$C{H}_3-COOH\stackrel{C{l}_2\left(Onemole\right)\mathrm{Re}d\text{\hspace{0.17em}\hspace{0.17em}}P}{\to }X\stackrel{alc.KCN}{\to }Y$ $\stackrel{H_{2}O/H^{+}}{\to }Z;$identify ‘Z’ in The above reaction

Solution:

Step 1: Formation of X

Reaction: CH₃-COOH + Cl₂/Red P → ClCH₂-COOH

This is the Hell-Volhard-Zelinsky (HVZ) reaction. Acetic acid reacts with chlorine in the presence of red phosphorus, where one α-hydrogen is replaced by chlorine.
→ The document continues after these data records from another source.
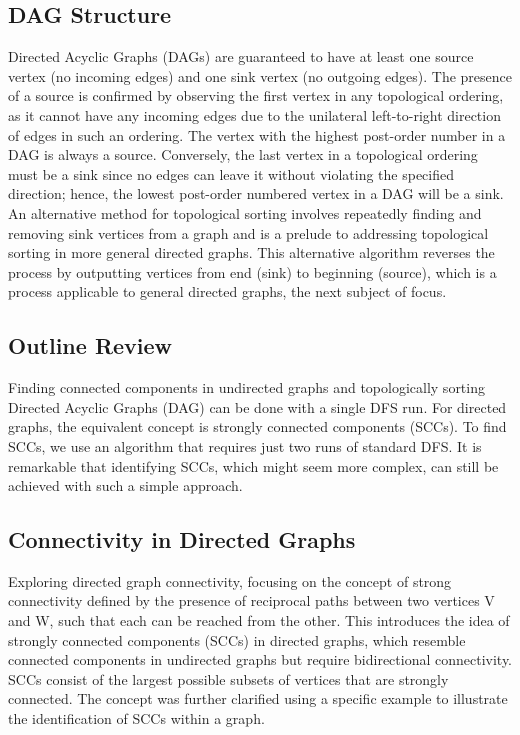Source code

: \subsection*{DAG Structure}
Directed Acyclic Graphs (DAGs) are guaranteed to have at least one source vertex (no incoming edges) and one sink vertex (no outgoing edges).
The presence of a source is confirmed by observing the first vertex in any topological ordering, as it cannot have any incoming edges due to the unilateral left-to-right direction of edges in such an ordering.
The vertex with the highest post-order number in a DAG is always a source.
Conversely, the last vertex in a topological ordering must be a sink since no edges can leave it without violating the specified direction; hence, the lowest post-order numbered vertex in a DAG will be a sink.
An alternative method for topological sorting involves repeatedly finding and removing sink vertices from a graph and is a prelude to addressing topological sorting in more general directed graphs.
This alternative algorithm reverses the process by outputting vertices from end (sink) to beginning (source), which is a process applicable to general directed graphs, the next subject of focus.

\subsection*{Outline Review}
Finding connected components in undirected graphs and topologically sorting Directed Acyclic Graphs (DAG) can be done with a single DFS run.
For directed graphs, the equivalent concept is strongly connected components (SCCs).
To find SCCs, we use an algorithm that requires just two runs of standard DFS\@.
It is remarkable that identifying SCCs, which might seem more complex, can still be achieved with such a simple approach.

\subsection*{Connectivity in Directed Graphs}
Exploring directed graph connectivity, focusing on the concept of strong connectivity defined by the presence of reciprocal paths between two vertices V and W, such that each can be reached from the other.
This introduces the idea of strongly connected components (SCCs) in directed graphs, which resemble connected components in undirected graphs but require bidirectional connectivity.
SCCs consist of the largest possible subsets of vertices that are strongly connected.
The concept was further clarified using a specific example to illustrate the identification of SCCs within a graph.

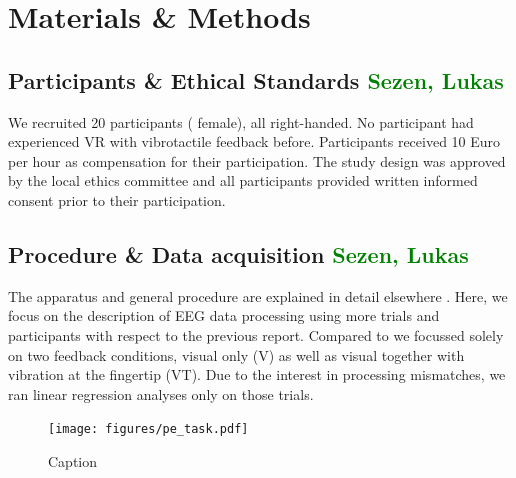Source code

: \section{Materials \& Methods}
\subsection{Participants \& Ethical Standards \textcolor{green}{Sezen, Lukas}}
We recruited 20 participants ( female), all right-handed. No participant had experienced VR with vibrotactile feedback before. Participants received 10 Euro per hour as compensation for their participation. The study design was approved by the local ethics committee and all participants provided written informed consent prior to their participation. 

\subsection{Procedure \& Data acquisition \textcolor{green}{Sezen, Lukas}}
The apparatus and general procedure are explained in detail elsewhere \citep{Gehrke_2019}. Here, we focus on the description of EEG data processing using more trials and participants with respect to the previous report. Compared to \citep{Gehrke_2019} we focussed solely on two feedback conditions, visual only (V) as well as visual together with vibration at the fingertip (VT). Due to the interest in processing mismatches, we ran linear regression analyses only on those trials.


\begin{figure}
    \centering
    \texttt{[image: figures/pe\_task.pdf]}
    \caption{Caption}
    \label{fig:my_label}
\end{figure}


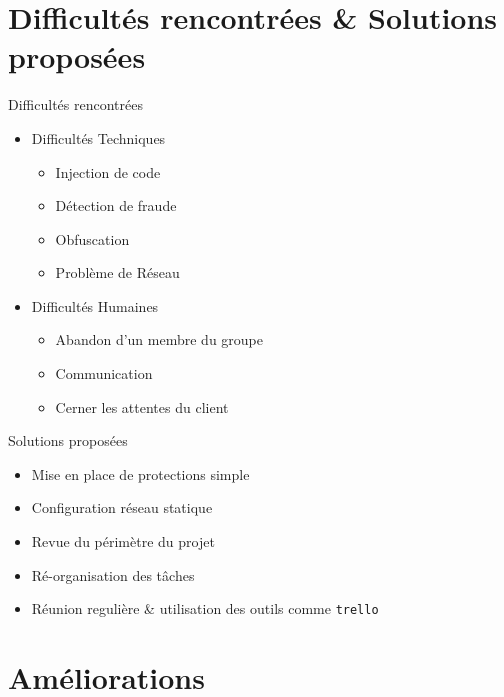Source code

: \documentclass{cubeamer}
\begin{document}
\section{Difficultés rencontrées \& Solutions proposées}

\begin{frame}{Difficultés rencontrées}
    \begin{itemize}
        \item Difficultés Techniques 
              \begin{itemize}
                \item Injection de code
                \item Détection de fraude
                \item Obfuscation
                \item Problème de Réseau
              \end{itemize}
        \item Difficultés Humaines
              \begin{itemize}
                \item Abandon d'un membre du groupe
                \item Communication
                \item Cerner les attentes du client
              \end{itemize}
    \end{itemize}
\end{frame}

\begin{frame}{Solutions proposées}
    \begin{itemize}
        \item Mise en place de protections simple
        \item Configuration réseau statique
        \item Revue du périmètre du projet
        \item Ré-organisation des tâches
        \item Réunion regulière \& utilisation des outils comme \verb:trello:
    \end{itemize}
\end{frame}

\section{Améliorations}
\end{document}

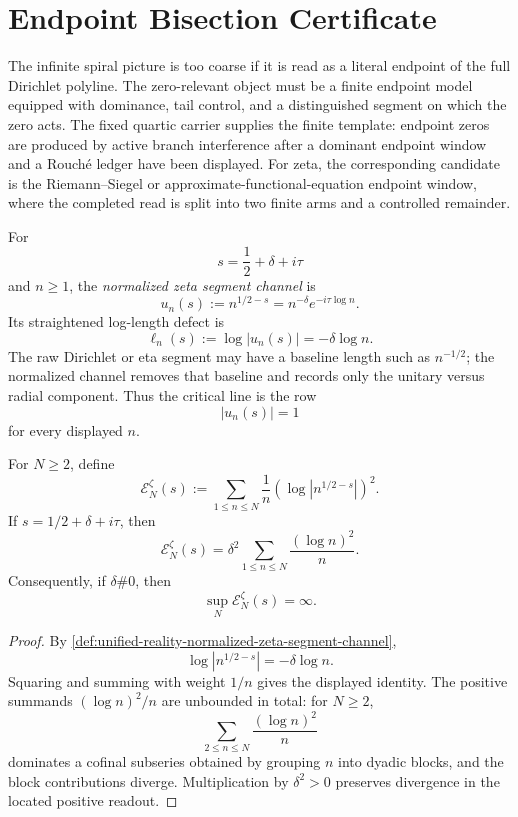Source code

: \section{Endpoint Bisection Certificate}
\label{sec:unified-reality-endpoint-bisection-certificate}

The infinite spiral picture is too coarse if it is read as a literal
endpoint of the full Dirichlet polyline.  The zero-relevant object must
be a finite endpoint model equipped with dominance, tail control, and a
distinguished segment on which the zero acts.  The fixed quartic carrier
supplies the finite template: endpoint zeros are produced by active
branch interference after a dominant endpoint window and a Rouch\'e
ledger have been displayed.  For zeta, the corresponding candidate is
the Riemann--Siegel or approximate-functional-equation endpoint window,
where the completed read is split into two finite arms and a controlled
remainder.

\begin{definition}
\label{def:unified-reality-normalized-zeta-segment-channel}
For
$$
s=\frac12+\delta+i\tau
$$
and $n\ge1$, the \emph{normalized zeta segment channel} is
$$
u_n(s):=n^{1/2-s}=n^{-\delta}e^{-i\tau\log n}.
$$
Its straightened log-length defect is
$$
\ell_n(s):=\log|u_n(s)|=-\delta\log n.
$$
The raw Dirichlet or eta segment may have a baseline length such as
$n^{-1/2}$; the normalized channel removes that baseline and records
only the unitary versus radial component.  Thus the critical line is the
row
$$
|u_n(s)|=1
$$
for every displayed $n$.
\end{definition}

\begin{theorem}
\label{thm:unified-reality-weighted-endpoint-energy-reads-normal-displacement}
For $N\ge2$, define
$$
\mathcal E_N^{\zeta}(s)
:=
\sum_{1\le n\le N}
\frac1n
\left(\log|n^{1/2-s}|\right)^2.
$$
If $s=1/2+\delta+i\tau$, then
$$
\mathcal E_N^{\zeta}(s)
=
\delta^2
\sum_{1\le n\le N}\frac{(\log n)^2}{n}.
$$
Consequently, if $\delta\#0$, then
$$
\sup_N\mathcal E_N^{\zeta}(s)=\infty.
$$
\end{theorem}

\begin{proof}
By
\autoref{def:unified-reality-normalized-zeta-segment-channel},
$$
\log|n^{1/2-s}|=-\delta\log n.
$$
Squaring and summing with weight $1/n$ gives the displayed identity.
The positive summands $(\log n)^2/n$ are unbounded in total: for
$N\ge2$,
$$
\sum_{2\le n\le N}\frac{(\log n)^2}{n}
$$
dominates a cofinal subseries obtained by grouping $n$ into dyadic
blocks, and the block contributions diverge.  Multiplication by
$\delta^2>0$ preserves divergence in the located positive readout.
\end{proof}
X = ClCH₂-COOH (Chloroacetic acid)

Step 2: Formation of Y

Reaction: ClCH₂-COOH + alc. KCN → NCCH₂-COOH

Chloroacetic acid undergoes nucleophilic substitution with alcoholic potassium cyanide. The chlorine atom is replaced by the cyanide group (-CN).

Y = NCCH₂-COOH (Cyanoacetic acid)

Step 3: Formation of Z

Reaction: NCCH₂-COOH + H₃O⁺/H⁺ → HOOC-CH₂-COOH

Cyanoacetic acid undergoes acid hydrolysis. The cyanide group (-CN) is hydrolyzed to a carboxylic acid group (-COOH).

Z = HOOC-CH₂-COOH (Malonic acid)

Final Answer:

Z is Malonic acid (HOOC-CH₂-COOH) or Propanedioic acid.